Infatti, come si può dedurre anche dallo Statuto di TAV SpA approvato da FS il 19 marzo 1991 e dalla L. 25 marzo 1991 n. 98, TAV SpA, società di diritto privato, non ha mai visto quel contributo del 60% da parte dei privati, che era alla base dell'operazione. In TAV SpA il controllo pubblico copriva di fatto totalmente il rischio dell'intera operazione, Infatti, il 50,5% delle azioni erano controllate sin dall'origine dall'allora Ente Ferrovie dello Stato (45% FS e 5.5% dall'istituto di credito delle ferrovie, la Banca nazionale delle Comunicazioni) e il restante 49.5% era distribuito tra 23 istituti bancari, anch'essi a maggioranza di diritto pubblico.
Se è nell'architettura finanziaria del Progetto AV che si può individuare il peccato originale che porta a quella commistione tra interessi pubblici e privati che provoca lo snaturamento ab origine del Progetto dell'Alta Velocità italiano e alla distorsione delle regole di mercato, è tra l'altro nella scelta della forma contrattuale che regola i rapporti tra TAV SpA e i General Contractor (e tra questa e i Consorzi di imprese) che sembrerebbe emergere la violazione più palese delle norme sull'affidamento dei lavori pubblici. Infatti, i lavori per l'AV ferroviaria vengono assegnati con la "concessione di progettazione e costruzione", oggi esplicitamente vietata dalle normative comunitarie.
Infine, come rileva Ivan Cicconi, direttore di QUASCO: "Più problematica era la scelta della relazione contrattuale tra FS e la TAV (...). Dovendo le FS apparentemente finanziare solo il 40% delle opere, l'unica forma contrattuale possibile era la 'concessione di gestione: le entrate derivanti dalla gestione del treno superveloce avrebbero dovuto garantire alla TAV il recupero del 60% delle risorse non coperte direttamente dallo Stato. I conti però parlavano troppo chiaro: anche nelle migliori ipotesi possibili, per il privato che avesse deciso di finanziare il 60% dell'opera, ci sarebbero voluti almeno 350 anni per recuperare l'investimento. Si inventò dunque un contratto con un titolo che era una novità assoluta: concessione per lo sfruttamento economico (...). L'invenzione dello sfruttamento economico in concessione che gli stessi General Contractor, nonostante i loro contratti fossero comunque garantiti al cento per cento, avevano dei dubbi sulla possibilità che questa potesse reggere: ENI e IRI, infatti, si faranno da parte (...)" (pag. 161 de "La storia del futuro di Tangentopoli" - Edizioni DEI - 1998).

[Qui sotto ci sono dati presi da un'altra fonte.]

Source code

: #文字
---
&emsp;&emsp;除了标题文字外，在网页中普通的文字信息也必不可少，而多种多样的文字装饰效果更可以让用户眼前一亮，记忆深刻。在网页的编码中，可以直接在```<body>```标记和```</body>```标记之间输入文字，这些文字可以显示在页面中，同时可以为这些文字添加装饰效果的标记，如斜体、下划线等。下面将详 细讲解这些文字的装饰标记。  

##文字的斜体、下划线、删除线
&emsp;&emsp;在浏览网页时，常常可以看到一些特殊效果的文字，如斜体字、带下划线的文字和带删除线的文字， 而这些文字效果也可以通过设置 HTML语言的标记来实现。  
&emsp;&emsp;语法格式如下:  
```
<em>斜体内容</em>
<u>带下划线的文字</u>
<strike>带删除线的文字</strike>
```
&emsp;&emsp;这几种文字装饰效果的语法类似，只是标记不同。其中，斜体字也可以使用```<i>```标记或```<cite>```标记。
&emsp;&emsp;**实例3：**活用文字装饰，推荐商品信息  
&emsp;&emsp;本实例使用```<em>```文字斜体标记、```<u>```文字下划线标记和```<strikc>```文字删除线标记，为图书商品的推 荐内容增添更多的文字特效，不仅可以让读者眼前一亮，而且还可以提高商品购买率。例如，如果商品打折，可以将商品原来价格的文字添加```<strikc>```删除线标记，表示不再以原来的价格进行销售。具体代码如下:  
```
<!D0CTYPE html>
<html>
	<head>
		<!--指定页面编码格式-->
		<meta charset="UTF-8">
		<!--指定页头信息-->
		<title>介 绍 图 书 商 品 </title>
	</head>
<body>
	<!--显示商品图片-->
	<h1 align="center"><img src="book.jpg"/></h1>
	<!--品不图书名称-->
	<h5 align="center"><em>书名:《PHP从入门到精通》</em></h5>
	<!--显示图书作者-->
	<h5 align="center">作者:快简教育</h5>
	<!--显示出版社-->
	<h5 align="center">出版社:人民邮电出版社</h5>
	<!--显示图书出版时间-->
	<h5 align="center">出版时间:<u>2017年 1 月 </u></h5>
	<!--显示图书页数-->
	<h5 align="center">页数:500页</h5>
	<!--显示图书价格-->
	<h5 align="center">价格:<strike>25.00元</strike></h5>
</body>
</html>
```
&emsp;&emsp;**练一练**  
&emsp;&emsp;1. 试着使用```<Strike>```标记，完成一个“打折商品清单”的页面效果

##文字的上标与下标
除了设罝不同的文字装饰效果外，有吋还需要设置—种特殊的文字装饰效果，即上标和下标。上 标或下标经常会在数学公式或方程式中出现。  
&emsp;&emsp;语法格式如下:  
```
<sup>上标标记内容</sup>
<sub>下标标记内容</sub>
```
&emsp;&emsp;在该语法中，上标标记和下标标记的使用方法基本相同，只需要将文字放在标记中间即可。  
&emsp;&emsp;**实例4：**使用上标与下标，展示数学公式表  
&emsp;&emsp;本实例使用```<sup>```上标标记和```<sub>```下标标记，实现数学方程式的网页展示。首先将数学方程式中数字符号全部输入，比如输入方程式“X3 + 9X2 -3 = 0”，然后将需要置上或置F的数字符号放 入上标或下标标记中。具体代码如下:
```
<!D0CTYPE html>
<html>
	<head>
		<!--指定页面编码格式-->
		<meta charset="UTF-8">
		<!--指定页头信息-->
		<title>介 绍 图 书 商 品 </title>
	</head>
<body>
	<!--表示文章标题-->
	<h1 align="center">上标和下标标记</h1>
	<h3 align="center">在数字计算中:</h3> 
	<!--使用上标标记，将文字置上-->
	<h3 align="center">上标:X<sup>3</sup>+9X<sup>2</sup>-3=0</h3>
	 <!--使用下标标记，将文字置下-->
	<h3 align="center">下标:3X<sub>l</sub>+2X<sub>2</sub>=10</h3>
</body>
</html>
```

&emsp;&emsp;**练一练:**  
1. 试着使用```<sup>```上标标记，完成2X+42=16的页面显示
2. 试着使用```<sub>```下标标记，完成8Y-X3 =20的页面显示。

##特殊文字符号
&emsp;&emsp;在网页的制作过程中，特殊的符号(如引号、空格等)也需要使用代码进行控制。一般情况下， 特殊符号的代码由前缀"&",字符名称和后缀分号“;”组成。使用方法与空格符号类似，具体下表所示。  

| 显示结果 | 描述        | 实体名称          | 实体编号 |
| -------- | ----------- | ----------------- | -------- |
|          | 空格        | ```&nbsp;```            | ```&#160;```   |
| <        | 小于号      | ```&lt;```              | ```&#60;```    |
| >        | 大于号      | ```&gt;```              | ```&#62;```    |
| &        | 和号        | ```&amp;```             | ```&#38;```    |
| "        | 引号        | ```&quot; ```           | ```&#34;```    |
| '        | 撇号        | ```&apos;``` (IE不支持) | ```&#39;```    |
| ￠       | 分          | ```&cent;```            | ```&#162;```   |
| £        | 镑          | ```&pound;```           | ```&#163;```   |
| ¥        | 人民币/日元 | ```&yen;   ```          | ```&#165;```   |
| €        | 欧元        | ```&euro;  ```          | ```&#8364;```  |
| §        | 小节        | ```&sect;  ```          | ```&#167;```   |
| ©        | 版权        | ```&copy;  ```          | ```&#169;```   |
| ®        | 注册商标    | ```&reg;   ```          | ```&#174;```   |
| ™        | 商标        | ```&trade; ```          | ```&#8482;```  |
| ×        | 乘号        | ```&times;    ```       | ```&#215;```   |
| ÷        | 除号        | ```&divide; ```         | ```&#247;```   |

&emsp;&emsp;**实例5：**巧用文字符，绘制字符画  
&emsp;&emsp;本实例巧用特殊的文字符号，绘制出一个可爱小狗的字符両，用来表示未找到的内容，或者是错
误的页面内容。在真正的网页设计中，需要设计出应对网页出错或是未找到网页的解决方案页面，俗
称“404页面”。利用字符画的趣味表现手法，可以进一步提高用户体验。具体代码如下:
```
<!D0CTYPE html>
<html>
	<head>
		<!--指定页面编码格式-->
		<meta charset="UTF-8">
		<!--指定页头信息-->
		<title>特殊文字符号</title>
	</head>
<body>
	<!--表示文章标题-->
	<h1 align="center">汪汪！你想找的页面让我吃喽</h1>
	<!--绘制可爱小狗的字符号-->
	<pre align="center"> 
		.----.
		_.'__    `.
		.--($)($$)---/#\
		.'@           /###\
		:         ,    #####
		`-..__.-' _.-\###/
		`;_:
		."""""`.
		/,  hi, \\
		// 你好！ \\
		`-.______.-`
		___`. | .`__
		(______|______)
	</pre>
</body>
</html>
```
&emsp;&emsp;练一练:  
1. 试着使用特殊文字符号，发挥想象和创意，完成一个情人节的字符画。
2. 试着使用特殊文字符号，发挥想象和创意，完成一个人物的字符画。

In conclusione si sono voluti fornire gli elementi formali e sostanziali per contestare il ruolo di Co.Civ. nel momento in cui tale Consorzio risulta essere il progettista della tratta in questione.
Introduzione delle 100 pagine di Osservazioni presentate il 9 aprile 2003 da WWF Italia, Italia Nostra e "Coordinamento interregionale dei comitati dei cittadini contro il Terzo Valico".